§ **EXERCISE**: Go through the records below and report each line with "period" in it.

————————

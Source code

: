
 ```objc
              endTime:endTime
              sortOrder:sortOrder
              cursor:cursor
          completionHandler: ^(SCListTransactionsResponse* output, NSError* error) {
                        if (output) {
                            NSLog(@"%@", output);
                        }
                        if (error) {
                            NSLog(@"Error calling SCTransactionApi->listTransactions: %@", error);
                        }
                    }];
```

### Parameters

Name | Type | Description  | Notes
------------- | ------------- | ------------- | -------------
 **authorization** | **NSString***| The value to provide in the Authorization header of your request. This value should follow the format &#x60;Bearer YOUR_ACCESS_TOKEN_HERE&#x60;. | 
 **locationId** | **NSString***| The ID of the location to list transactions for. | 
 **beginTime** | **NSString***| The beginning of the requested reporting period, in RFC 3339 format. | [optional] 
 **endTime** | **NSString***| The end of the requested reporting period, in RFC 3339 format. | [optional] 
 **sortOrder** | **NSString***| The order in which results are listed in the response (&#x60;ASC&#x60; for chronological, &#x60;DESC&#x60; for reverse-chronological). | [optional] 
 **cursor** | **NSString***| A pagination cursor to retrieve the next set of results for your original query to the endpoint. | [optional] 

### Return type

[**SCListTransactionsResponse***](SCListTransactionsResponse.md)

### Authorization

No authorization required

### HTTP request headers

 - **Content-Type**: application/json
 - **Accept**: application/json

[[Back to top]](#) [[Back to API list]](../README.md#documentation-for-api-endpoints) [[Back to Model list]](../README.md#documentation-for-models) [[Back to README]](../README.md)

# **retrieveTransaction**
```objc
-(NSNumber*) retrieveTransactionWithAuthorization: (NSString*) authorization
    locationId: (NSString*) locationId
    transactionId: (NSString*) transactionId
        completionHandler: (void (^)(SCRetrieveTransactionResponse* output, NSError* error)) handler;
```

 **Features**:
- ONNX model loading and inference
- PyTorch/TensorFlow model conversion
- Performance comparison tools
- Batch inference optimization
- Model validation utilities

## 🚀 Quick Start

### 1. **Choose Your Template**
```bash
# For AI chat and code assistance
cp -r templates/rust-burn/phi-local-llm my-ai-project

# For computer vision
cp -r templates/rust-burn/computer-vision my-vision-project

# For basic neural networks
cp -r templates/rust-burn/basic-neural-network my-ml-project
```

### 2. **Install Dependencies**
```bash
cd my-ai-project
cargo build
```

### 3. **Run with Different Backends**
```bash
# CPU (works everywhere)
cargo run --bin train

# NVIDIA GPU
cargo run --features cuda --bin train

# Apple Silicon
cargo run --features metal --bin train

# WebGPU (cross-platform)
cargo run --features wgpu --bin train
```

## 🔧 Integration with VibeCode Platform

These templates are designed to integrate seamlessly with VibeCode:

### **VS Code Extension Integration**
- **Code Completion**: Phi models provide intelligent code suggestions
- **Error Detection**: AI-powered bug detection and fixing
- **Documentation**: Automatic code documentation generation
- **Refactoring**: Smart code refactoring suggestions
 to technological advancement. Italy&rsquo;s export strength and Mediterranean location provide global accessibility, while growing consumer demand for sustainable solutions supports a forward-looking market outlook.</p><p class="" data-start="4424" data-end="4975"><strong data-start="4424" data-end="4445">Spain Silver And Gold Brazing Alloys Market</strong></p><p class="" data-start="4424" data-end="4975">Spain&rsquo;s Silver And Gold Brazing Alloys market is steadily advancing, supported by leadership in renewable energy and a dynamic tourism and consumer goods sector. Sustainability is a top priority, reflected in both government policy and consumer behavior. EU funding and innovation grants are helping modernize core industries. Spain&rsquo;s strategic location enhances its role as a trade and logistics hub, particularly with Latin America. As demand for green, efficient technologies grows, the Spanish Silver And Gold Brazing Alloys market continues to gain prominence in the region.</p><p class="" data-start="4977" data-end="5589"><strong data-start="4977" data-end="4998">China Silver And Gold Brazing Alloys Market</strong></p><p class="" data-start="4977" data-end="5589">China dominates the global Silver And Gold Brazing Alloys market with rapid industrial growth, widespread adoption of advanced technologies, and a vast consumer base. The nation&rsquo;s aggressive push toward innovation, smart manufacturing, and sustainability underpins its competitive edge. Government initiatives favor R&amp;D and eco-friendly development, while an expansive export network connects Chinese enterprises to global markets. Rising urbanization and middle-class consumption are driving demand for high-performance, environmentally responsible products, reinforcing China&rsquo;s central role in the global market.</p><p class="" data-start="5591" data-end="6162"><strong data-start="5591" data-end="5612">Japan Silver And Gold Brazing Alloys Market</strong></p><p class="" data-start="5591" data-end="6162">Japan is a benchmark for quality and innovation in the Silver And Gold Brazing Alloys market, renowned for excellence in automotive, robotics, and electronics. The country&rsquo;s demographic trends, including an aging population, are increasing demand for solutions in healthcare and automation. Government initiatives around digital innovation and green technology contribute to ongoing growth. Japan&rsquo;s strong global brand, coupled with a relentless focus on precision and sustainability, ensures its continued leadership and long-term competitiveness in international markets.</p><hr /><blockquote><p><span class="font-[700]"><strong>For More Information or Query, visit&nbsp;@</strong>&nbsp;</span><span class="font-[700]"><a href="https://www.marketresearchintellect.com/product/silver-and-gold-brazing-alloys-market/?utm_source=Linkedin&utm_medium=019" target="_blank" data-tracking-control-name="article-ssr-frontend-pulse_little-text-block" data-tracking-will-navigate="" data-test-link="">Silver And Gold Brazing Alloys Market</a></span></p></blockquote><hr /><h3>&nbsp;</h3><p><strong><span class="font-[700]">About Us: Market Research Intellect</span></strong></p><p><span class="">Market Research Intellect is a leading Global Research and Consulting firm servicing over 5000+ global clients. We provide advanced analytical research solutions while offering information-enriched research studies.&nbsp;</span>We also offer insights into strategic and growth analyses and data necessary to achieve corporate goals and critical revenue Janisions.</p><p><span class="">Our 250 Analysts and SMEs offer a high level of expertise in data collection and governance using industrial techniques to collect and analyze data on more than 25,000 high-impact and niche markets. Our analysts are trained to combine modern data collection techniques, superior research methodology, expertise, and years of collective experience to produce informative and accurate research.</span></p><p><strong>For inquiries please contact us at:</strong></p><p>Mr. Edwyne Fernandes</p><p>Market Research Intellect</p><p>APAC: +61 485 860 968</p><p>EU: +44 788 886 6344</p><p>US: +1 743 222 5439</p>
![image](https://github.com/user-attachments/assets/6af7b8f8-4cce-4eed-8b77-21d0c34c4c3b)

————————

§ **RESPONSE TO THIS EXERCISE**:
 **beginTime** | **NSString***| The beginning of the requested reporting period, in RFC 3339 format. | [optional] 
 **endTime** | **NSString***| The end of the requested reporting period, in RFC 3339 format. | [optional] 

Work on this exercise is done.